“What’s the meaning of this General Purposes
committee meeting?”
“You haven’t heard?”
“No, I’ve been away on special
assignment.”
“No.2 has decided to put a ban on
smoking in the village!”
“Really! What put that idea in her
head?”
“It came about when Number 48 decided to
try and escape.”
“What’s that got to do with putting a
ban on smoking?”
“Well Number 48 decided to strike out
for the far side of the estuary. The supervisor issued an Orange Alert and
despatched the Guardian to subdue him.”
“I fail to see.”
“Number 48 was smoking at the time,
and he had a long stick
“I still don’t see.”
“When Number 48 saw the Guardian
approaching, he attached the lighted cigarette to the end of the stick. Then he
waved the stick at the Guardian.”
“In trying to fend it off you mean.”
“Worse than that.
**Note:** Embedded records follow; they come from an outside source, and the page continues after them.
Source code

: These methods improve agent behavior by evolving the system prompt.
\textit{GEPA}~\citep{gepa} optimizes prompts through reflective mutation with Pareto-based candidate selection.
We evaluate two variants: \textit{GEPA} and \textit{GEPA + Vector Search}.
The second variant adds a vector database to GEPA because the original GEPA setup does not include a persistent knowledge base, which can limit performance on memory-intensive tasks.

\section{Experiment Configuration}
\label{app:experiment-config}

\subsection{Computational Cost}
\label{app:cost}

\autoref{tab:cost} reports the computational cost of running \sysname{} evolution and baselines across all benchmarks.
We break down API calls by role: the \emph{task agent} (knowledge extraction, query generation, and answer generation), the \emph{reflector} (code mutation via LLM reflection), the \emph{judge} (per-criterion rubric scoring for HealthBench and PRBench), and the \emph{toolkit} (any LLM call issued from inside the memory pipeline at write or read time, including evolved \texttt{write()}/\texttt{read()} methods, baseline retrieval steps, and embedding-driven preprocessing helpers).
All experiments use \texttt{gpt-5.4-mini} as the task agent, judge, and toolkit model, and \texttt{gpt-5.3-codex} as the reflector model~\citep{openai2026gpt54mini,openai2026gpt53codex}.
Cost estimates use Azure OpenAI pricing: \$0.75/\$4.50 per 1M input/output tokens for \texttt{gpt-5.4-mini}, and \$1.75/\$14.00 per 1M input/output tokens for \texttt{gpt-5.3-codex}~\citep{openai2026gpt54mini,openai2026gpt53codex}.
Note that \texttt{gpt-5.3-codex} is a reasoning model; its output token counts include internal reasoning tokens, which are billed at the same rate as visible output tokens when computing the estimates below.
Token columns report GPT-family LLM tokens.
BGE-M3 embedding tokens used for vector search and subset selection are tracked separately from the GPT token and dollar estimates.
Number 48 attempted
to burst the Guardian as though it were a balloon by stabbing it with the tip
of his lighted cigarette!”
“He didn’t?!”
“He did, so as I tell you did it
happen.”
“It didn’t work I take it?”
“Of course not, it was a prosperous
idea; mind you a medic had to rub soothing camomile lotion to the burn marks on
the Guardian’s membrane!”
“And Number 48?”
“He’s made us all suffer now, with
this non-smoking policy Number 2 is trying to put through.”
“We could block it.”
“How?”
“It states in the village charter
that it’s the right if every free citizen to be able to light a cheroot on
occasion.”
“Does it, I didn’t know that.”
“Well have you read the charter?”
“No.”
“No, and I bet Number 2 hasn’t
either!”
“Coffee before we go in?”
“Why not, cigarette?”
“Cheers.”
“It might be our last!”
“I was going to give them up anyway!”